[Stored data entries]
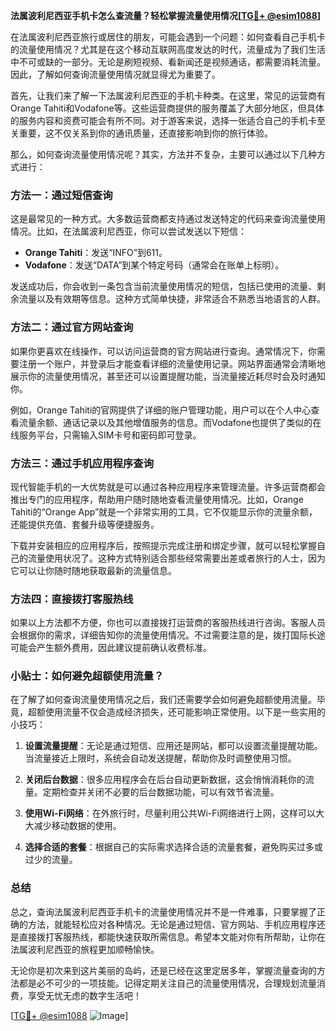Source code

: **法属波利尼西亚手机卡怎么查流量？轻松掌握流量使用情况[[TG💪+ @esim1088](https://t.me/s/esim1088)]**

在法属波利尼西亚旅行或居住的朋友，可能会遇到一个问题：如何查看自己手机卡的流量使用情况？尤其是在这个移动互联网高度发达的时代，流量成为了我们生活中不可或缺的一部分。无论是刷短视频、看新闻还是视频通话，都需要消耗流量。因此，了解如何查询流量使用情况就显得尤为重要了。

首先，让我们来了解一下法属波利尼西亚的手机卡种类。在这里，常见的运营商有Orange Tahiti和Vodafone等。这些运营商提供的服务覆盖了大部分地区，但具体的服务内容和资费可能会有所不同。对于游客来说，选择一张适合自己的手机卡至关重要，这不仅关系到你的通讯质量，还直接影响到你的旅行体验。

那么，如何查询流量使用情况呢？其实，方法并不复杂，主要可以通过以下几种方式进行：

### 方法一：通过短信查询

这是最常见的一种方式。大多数运营商都支持通过发送特定的代码来查询流量使用情况。比如，在法属波利尼西亚，你可以尝试发送以下短信：

- **Orange Tahiti**：发送“INFO”到611。
- **Vodafone**：发送“DATA”到某个特定号码（通常会在账单上标明）。

发送成功后，你会收到一条包含当前流量使用情况的短信，包括已使用的流量、剩余流量以及有效期等信息。这种方式简单快捷，非常适合不熟悉当地语言的人群。

### 方法二：通过官方网站查询

如果你更喜欢在线操作，可以访问运营商的官方网站进行查询。通常情况下，你需要注册一个账户，并登录后才能查看详细的流量使用记录。网站界面通常会清晰地展示你的流量使用情况，甚至还可以设置提醒功能，当流量接近耗尽时会及时通知你。

例如，Orange Tahiti的官网提供了详细的账户管理功能，用户可以在个人中心查看流量余额、通话记录以及其他增值服务的信息。而Vodafone也提供了类似的在线服务平台，只需输入SIM卡号和密码即可登录。

### 方法三：通过手机应用程序查询

现代智能手机的一大优势就是可以通过各种应用程序来管理流量。许多运营商都会推出专门的应用程序，帮助用户随时随地查看流量使用情况。比如，Orange Tahiti的“Orange App”就是一个非常实用的工具，它不仅能显示你的流量余额，还能提供充值、套餐升级等便捷服务。

下载并安装相应的应用程序后，按照提示完成注册和绑定步骤，就可以轻松掌握自己的流量使用状况了。这种方式特别适合那些经常需要出差或者旅行的人士，因为它可以让你随时随地获取最新的流量信息。

### 方法四：直接拨打客服热线

如果以上方法都不方便，你也可以直接拨打运营商的客服热线进行咨询。客服人员会根据你的需求，详细告知你的流量使用情况。不过需要注意的是，拨打国际长途可能会产生额外费用，因此建议提前确认收费标准。

### 小贴士：如何避免超额使用流量？

在了解了如何查询流量使用情况之后，我们还需要学会如何避免超额使用流量。毕竟，超额使用流量不仅会造成经济损失，还可能影响正常使用。以下是一些实用的小技巧：

1. **设置流量提醒**：无论是通过短信、应用还是网站，都可以设置流量提醒功能。当流量接近上限时，系统会自动发送提醒，帮助你及时调整使用习惯。
   
2. **关闭后台数据**：很多应用程序会在后台自动更新数据，这会悄悄消耗你的流量。定期检查并关闭不必要的后台数据功能，可以有效节省流量。

3. **使用Wi-Fi网络**：在外旅行时，尽量利用公共Wi-Fi网络进行上网，这样可以大大减少移动数据的使用。

4. **选择合适的套餐**：根据自己的实际需求选择合适的流量套餐，避免购买过多或过少的流量。

### 总结

总之，查询法属波利尼西亚手机卡的流量使用情况并不是一件难事，只要掌握了正确的方法，就能轻松应对各种情况。无论是通过短信、官方网站、手机应用程序还是直接拨打客服热线，都能快速获取所需信息。希望本文能对你有所帮助，让你在法属波利尼西亚的旅程更加顺畅愉快。

无论你是初次来到这片美丽的岛屿，还是已经在这里定居多年，掌握流量查询的方法都是必不可少的一项技能。记得定期关注自己的流量使用情况，合理规划流量消费，享受无忧无虑的数字生活吧！

[[TG💪+ @esim1088](https://t.me/s/esim1088) ![Image](https://i.postimg.cc/4NQfJmqS/Snipaste-2025-05-13-00-14-12.png)]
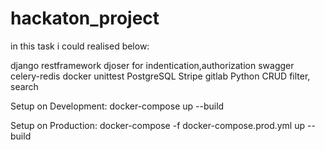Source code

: # hackaton_project

in this task i could realised below:

django restframework
djoser for indentication,authorization
swagger
celery-redis
docker
unittest
PostgreSQL
Stripe
gitlab
Python
CRUD
filter, search


Setup on Development: docker-compose up --build

Setup on Production: docker-compose -f docker-compose.prod.yml up --build
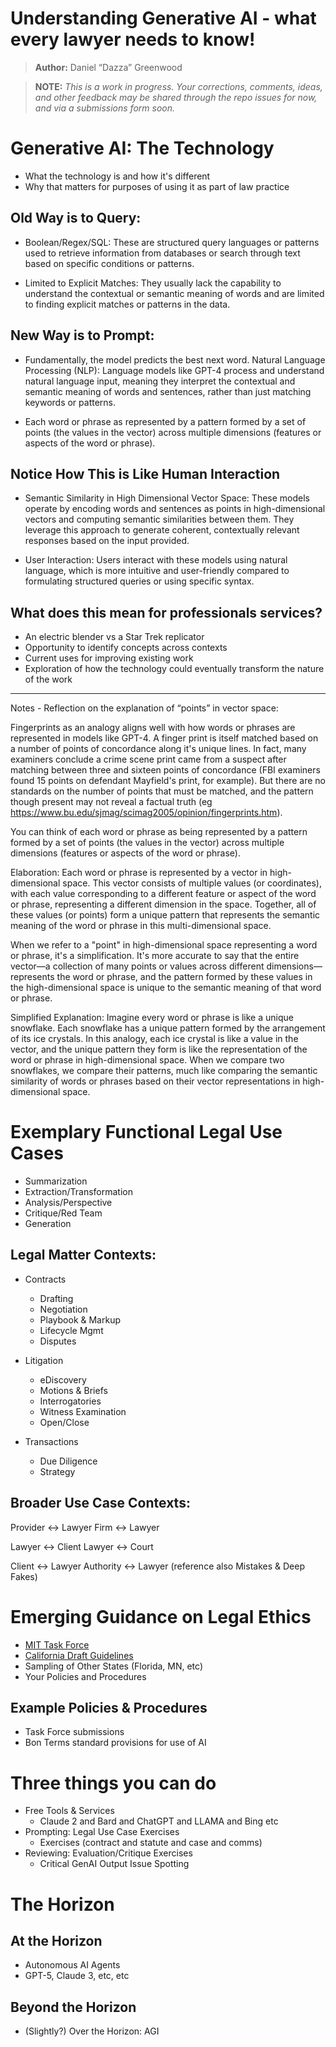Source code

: # Understanding Generative AI - what every lawyer needs to know!

> **Author:** Daniel “Dazza” Greenwood

> **NOTE:** *This is a work in progress.  Your corrections, comments, ideas, and other feedback may be shared through the repo issues for now, and via a submissions form soon.*


# Generative AI: The Technology

* What the technology is and how it's different
* Why that matters for purposes of using it as part of law practice 

## Old Way is to Query:

* Boolean/Regex/SQL: These are structured query languages or patterns used to retrieve information from databases or search through text based on specific conditions or patterns.

* Limited to Explicit Matches: They usually lack the capability to understand the contextual or semantic meaning of words and are limited to finding explicit matches or patterns in the data.

## New Way is to Prompt:

* Fundamentally, the model predicts the best next word. Natural Language Processing (NLP): Language models like GPT-4 process and understand natural language input, meaning they interpret the contextual and semantic meaning of words and sentences, rather than just matching keywords or patterns.

* Each word or phrase as represented by a pattern formed by a set of points (the values in the vector) across multiple dimensions (features or aspects of the word or phrase).

## Notice How This is Like Human Interaction

* Semantic Similarity in High Dimensional Vector Space: These models operate by encoding words and sentences as points in high-dimensional vectors and computing semantic similarities between them. They leverage this approach to generate coherent, contextually relevant responses based on the input provided.

* User Interaction: Users interact with these models using natural language, which is more intuitive and user-friendly compared to formulating structured queries or using specific syntax.

## What does this mean for professionals services?

* An electric blender vs a Star Trek replicator
* Opportunity to identify concepts across contexts
* Current uses for improving existing work 
* Exploration of how the technology could eventually transform the nature of the work

___

Notes - Reflection on the explanation of “points” in vector space:

Fingerprints as an analogy aligns well with how words or phrases are represented in models like GPT-4. A finger print is itself matched based on a number of points of concordance along it's unique lines.  In fact, many examiners conclude a crime scene print came from a suspect after matching between three and sixteen points of concordance (FBI examiners found 15 points on defendant Mayfield's print, for example). But there are no standards on the number of points that must be matched, and the pattern though present may not reveal a factual truth (eg https://www.bu.edu/sjmag/scimag2005/opinion/fingerprints.htm).

You can think of each word or phrase as being represented by a pattern formed by a set of points (the values in the vector) across multiple dimensions (features or aspects of the word or phrase).

Elaboration: Each word or phrase is represented by a vector in high-dimensional space. This vector consists of multiple values (or coordinates), with each value corresponding to a different feature or aspect of the word or phrase, representing a different dimension in the space. Together, all of these values (or points) form a unique pattern that represents the semantic meaning of the word or phrase in this multi-dimensional space.

When we refer to a "point" in high-dimensional space representing a word or phrase, it's a simplification. It's more accurate to say that the entire vector—a collection of many points or values across different dimensions—represents the word or phrase, and the pattern formed by these values in the high-dimensional space is unique to the semantic meaning of that word or phrase.

Simplified Explanation: Imagine every word or phrase is like a unique snowflake. Each snowflake has a unique pattern formed by the arrangement of its ice crystals. In this analogy, each ice crystal is like a value in the vector, and the unique pattern they form is like the representation of the word or phrase in high-dimensional space. When we compare two snowflakes, we compare their patterns, much like comparing the semantic similarity of words or phrases based on their vector representations in high-dimensional space.

# Exemplary Functional Legal Use Cases

* Summarization
* Extraction/Transformation
* Analysis/Perspective
* Critique/Red Team
* Generation

## Legal Matter Contexts:

* Contracts
	* Drafting
	* Negotiation
	* Playbook & Markup
	* Lifecycle Mgmt 
	* Disputes

* Litigation
	* eDiscovery
	* Motions & Briefs
	* Interrogatories
	* Witness Examination
	* Open/Close

* Transactions
	* Due Diligence
	* Strategy

## Broader Use Case Contexts:

Provider <-> Lawyer
Firm <-> Lawyer

Lawyer <-> Client
Lawyer <-> Court

Client <-> Lawyer
Authority <-> Lawyer (reference also Mistakes & Deep Fakes)

# Emerging Guidance on Legal Ethics

* [MIT Task Force](https://law.mit.edu/ai)
* [California Draft Guidelines](https://board.calbar.ca.gov/docs/agendaItem/Public/agendaitem1000031702.pdf)
* Sampling of Other States (Florida, MN, etc)
* Your Policies and Procedures 

## Example Policies & Procedures

* Task Force submissions
* Bon Terms standard provisions for use of AI

# Three things you can do

* Free Tools & Services
	* Claude 2 and Bard and ChatGPT and LLAMA and Bing etc
* Prompting: Legal Use Case Exercises
	* Exercises (contract and statute and case and comms)
* Reviewing: Evaluation/Critique Exercises
	* Critical GenAI Output Issue Spotting

# The Horizon

## At the Horizon

* Autonomous AI Agents
* GPT-5, Claude 3, etc, etc

## Beyond the Horizon

* (Slightly?) Over the Horizon: AGI
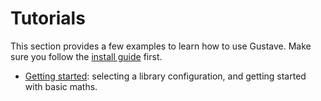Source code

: # Tutorials

This section provides a few examples to learn how to use Gustave. Make sure you follow the [install guide](../docs/install.md) first.

* [Getting started](01-getting-started/README.md): selecting a library configuration, and getting started with basic maths.
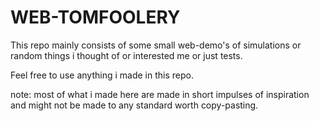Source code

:# WEB-TOMFOOLERY

This repo mainly consists of some small web-demo's of simulations or random things i thought of or interested me or just tests.  

Feel free to use anything i made in this repo.  

note: most of what i made here are made in short impulses of inspiration and might not be made to any standard worth copy-pasting.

*TASK STATEMENT*
Write out nothing but the lines from the start of the data through the line with "### 方法二：通过官方网站查询". Leave out the pictures.

*ANSWER FOR THE TASK*
Source code

: **法属波利尼西亚手机卡怎么查流量？轻松掌握流量使用情况[[TG💪+ @esim1088](https://t.me/s/esim1088)]**

在法属波利尼西亚旅行或居住的朋友，可能会遇到一个问题：如何查看自己手机卡的流量使用情况？尤其是在这个移动互联网高度发达的时代，流量成为了我们生活中不可或缺的一部分。无论是刷短视频、看新闻还是视频通话，都需要消耗流量。因此，了解如何查询流量使用情况就显得尤为重要了。

首先，让我们来了解一下法属波利尼西亚的手机卡种类。在这里，常见的运营商有Orange Tahiti和Vodafone等。这些运营商提供的服务覆盖了大部分地区，但具体的服务内容和资费可能会有所不同。对于游客来说，选择一张适合自己的手机卡至关重要，这不仅关系到你的通讯质量，还直接影响到你的旅行体验。

那么，如何查询流量使用情况呢？其实，方法并不复杂，主要可以通过以下几种方式进行：

### 方法一：通过短信查询

这是最常见的一种方式。大多数运营商都支持通过发送特定的代码来查询流量使用情况。比如，在法属波利尼西亚，你可以尝试发送以下短信：

- **Orange Tahiti**：发送“INFO”到611。
- **Vodafone**：发送“DATA”到某个特定号码（通常会在账单上标明）。

发送成功后，你会收到一条包含当前流量使用情况的短信，包括已使用的流量、剩余流量以及有效期等信息。这种方式简单快捷，非常适合不熟悉当地语言的人群。

### 方法二：通过官方网站查询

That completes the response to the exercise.